Dificilmente você produz um filme para fazer uma falcatrua e sempre somos tratados como se fôssemos uns ladrões. Toda hora tem alguém querendo ver se tem um defeitinho de orçamento. O escândalo que existe no Brasil em relação ao cinema é não ter tela para passar nossos filmes. O longa do Guilherme custou R$ 8 milhões. Não é muito. Percebe-se que "Chatô" é um filme com custos altos e com uma grande produção: tem muitos figurinos, carros antigos, figurantes. Cinema é caro. O aluguel de uma câmera razoável, por exemplo, custa R$ 80 mil por mês.

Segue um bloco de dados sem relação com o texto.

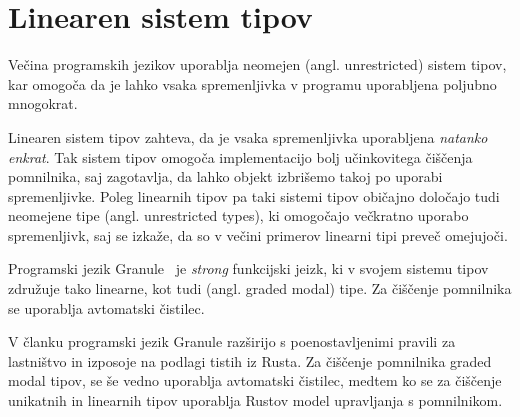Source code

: \section{Linearen sistem tipov}

Večina programskih jezikov uporablja neomejen (angl. unrestricted) sistem tipov, kar omogoča da je lahko vsaka spremenljivka v programu uporabljena poljubno mnogokrat.

Linearen sistem tipov zahteva, da je vsaka spremenljivka uporabljena \textit{natanko enkrat}. Tak sistem tipov omogoča implementacijo bolj učinkovitega čiščenja pomnilnika, saj zagotavlja, da lahko objekt izbrišemo takoj po uporabi spremenljivke. Poleg linearnih tipov pa taki sistemi tipov običajno določajo tudi neomejene tipe (angl. unrestricted types), ki omogočajo večkratno uporabo spremenljivk, saj se izkaže, da so v večini primerov linearni tipi preveč omejujoči.

Programski jezik Granule~\cite{orchard2019quantitative} je \textit{strong} funkcijski jeizk, ki v svojem sistemu tipov združuje tako linearne, kot tudi (angl. graded modal) tipe. 
Za čiščenje pomnilnika se uporablja avtomatski čistilec.

V članku \cite{10.1145/3649848} programski jezik Granule razširijo s poenostavljenimi pravili za lastništvo in izposoje na podlagi tistih iz Rusta. Za čiščenje pomnilnika graded modal tipov, se še vedno uporablja avtomatski čistilec, medtem ko se za čiščenje unikatnih in linearnih tipov uporablja Rustov model upravljanja s pomnilnikom.

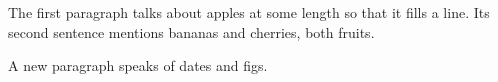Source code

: \documentclass{article}
\begin{document}
The first paragraph talks about apples at some length so that it fills a line.
Its second sentence mentions bananas and cherries, both fruits.

A new paragraph speaks of dates and figs.
\end{document}
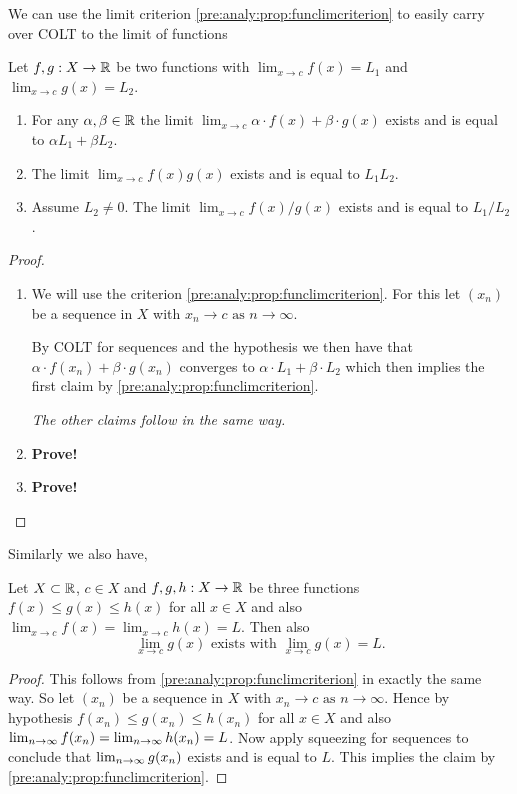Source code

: \documentclass[10pt, a4paper]{article}
\newcommand{\limas}[3][n]{#2 \rightarrow #3 \text{ as } #1 \rightarrow \infty}
\begin{document}
We can use the limit criterion \autoref{pre:analy:prop:funclimcriterion} to easily carry over COLT to the limit of functions
\begin{theorem}
    Let $f, g : X \rightarrow \mathbb{R}$ be two functions with $\lim_{x \rightarrow c}f(x) = L_1$ and $\lim_{x \rightarrow c}g(x) = L_2$.
    \begin{enumerate}[label = (\roman*)]
        \item For any $\alpha, \beta \in \mathbb{R}$ the limit $\lim_{x \rightarrow c}\alpha\cdot f(x) + \beta\cdot g(x)$ exists and is equal to $\alpha L_1 + \beta L_2$.
        \item The limit $\lim_{x \rightarrow c}f(x)g(x)$ exists and is equal to $L_1L_2$.
        \item Assume $L_2 \neq 0$.
        The limit $\lim_{x \rightarrow c}f(x) / g(x)$ exists and is equal to $L_1 / L_2$.
    \end{enumerate}
    \begin{proof}
        \begin{enumerate}[label = (\roman*)]
        \item
            We will use the criterion \autoref{pre:analy:prop:funclimcriterion}.
            For this let $(x_n)$ be a sequence in $X$ with $\limas{x_n}{c}$.
    
            By COLT for sequences and the hypothesis we then have that $\alpha \cdot f(x_n) + \beta \cdot g(x_n)$ converges to $\alpha \cdot L_1 + \beta \cdot L_2$ which then implies the first claim by \autoref{pre:analy:prop:funclimcriterion}.
        
        \textit{The other claims follow in the same way.}
        \item \textbf{Prove!}
        \item \textbf{Prove!}
        \end{enumerate}
    \end{proof}
\end{theorem}

Similarly we also have,
\begin{theorem}
    Let $X \subset \mathbb{R}$,
    $c \in X$ and $f, g, h : X \rightarrow \mathbb{R}$ be three functions $f(x) \leq g(x) \leq h(x)$ for all $x \in X$ and also $\lim_{x \rightarrow c}f(x) = \lim_{x \rightarrow c}h(x) = L$.
    Then also
    \[
    \lim_{x \rightarrow c}g(x) \text{ exists with } \lim_{x \rightarrow c}g(x) = L.
    \]
    \begin{proof}
        This follows from \autoref{pre:analy:prop:funclimcriterion} in exactly the same way.
        So let $(x_n)$ be a sequence in $X$ with $\limas{x_n}{c}$.
        Hence by hypothesis $f(x_n) \leq g(x_n) \leq h(x_n)$ for all $x \in X$ and also $\lim_{n \rightarrow \infty} f(x_n) = \lim_{n \rightarrow \infty} h(x_n) = L$.
        Now apply squeezing for sequences to conclude that $\lim_{n \rightarrow \infty} g(x_n)$ exists and is equal to $L$.
        This implies the claim by \autoref{pre:analy:prop:funclimcriterion}.
    \end{proof}
\end{theorem}
\end{document}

Quando Guilherme trouxe para o Brasil o cineasta norte-americano Francis Ford Coppola, diretor de "Poderoso Chefão" e "Apocalipse Now", precisou desembolsar US$ 100 mil para que ele desse uma consultoria. Coppola ficou hospedado no Hotel Copacabana Palace, sendo badalado por todos. A imprensa adorou ver Coppola de calção no calçadão do Rio. Agora todo mundo acha uma m**** ter gastado US$ 100 mil, mas Coppola não vem de graça. Eu também não vou de graça em alguns lugares.
É preciso prestar atenção em uma certa demonização das pessoas. Naquela época, Guilherme era um garoto com uma carreira promissora na televisão. Por que ele ia querer roubar R$ 1 milhão, encobrindo nos custos de "Chatô"? O que é esse valor para um cara que é galã da Rede Globo? Ele foi crucificado e, agora, o cara ficou 15 anos com fama de bandido, de ladrão, de filho da p***.
Agora ele está mostrando que não foi nada disso. O trabalho está aí. Ninguém tem noção do grau de burocracia que envolve a feitura de um filme. Constantemente aparece um fiscal para questionar: "Onde estão aqueles R$ 500?".
Francamente, agora não tem mais nem jeito de analisar esse filme, depois de 15 anos. Acho que Guilherme deveria se colocar na porta do cinema como se fosse uma estátua de cera para ser visto como o próprio ladrão ou o assassino. "Chatô" está embolado com isso, vai estrear com essa marca ruim. São 15 anos na vida de uma pessoa, 15 anos como se estivesse preso e agora é libertado.
* Paulo Betti é ator, diretor e produtor. "Chatô" ainda não tem data de estreia definida.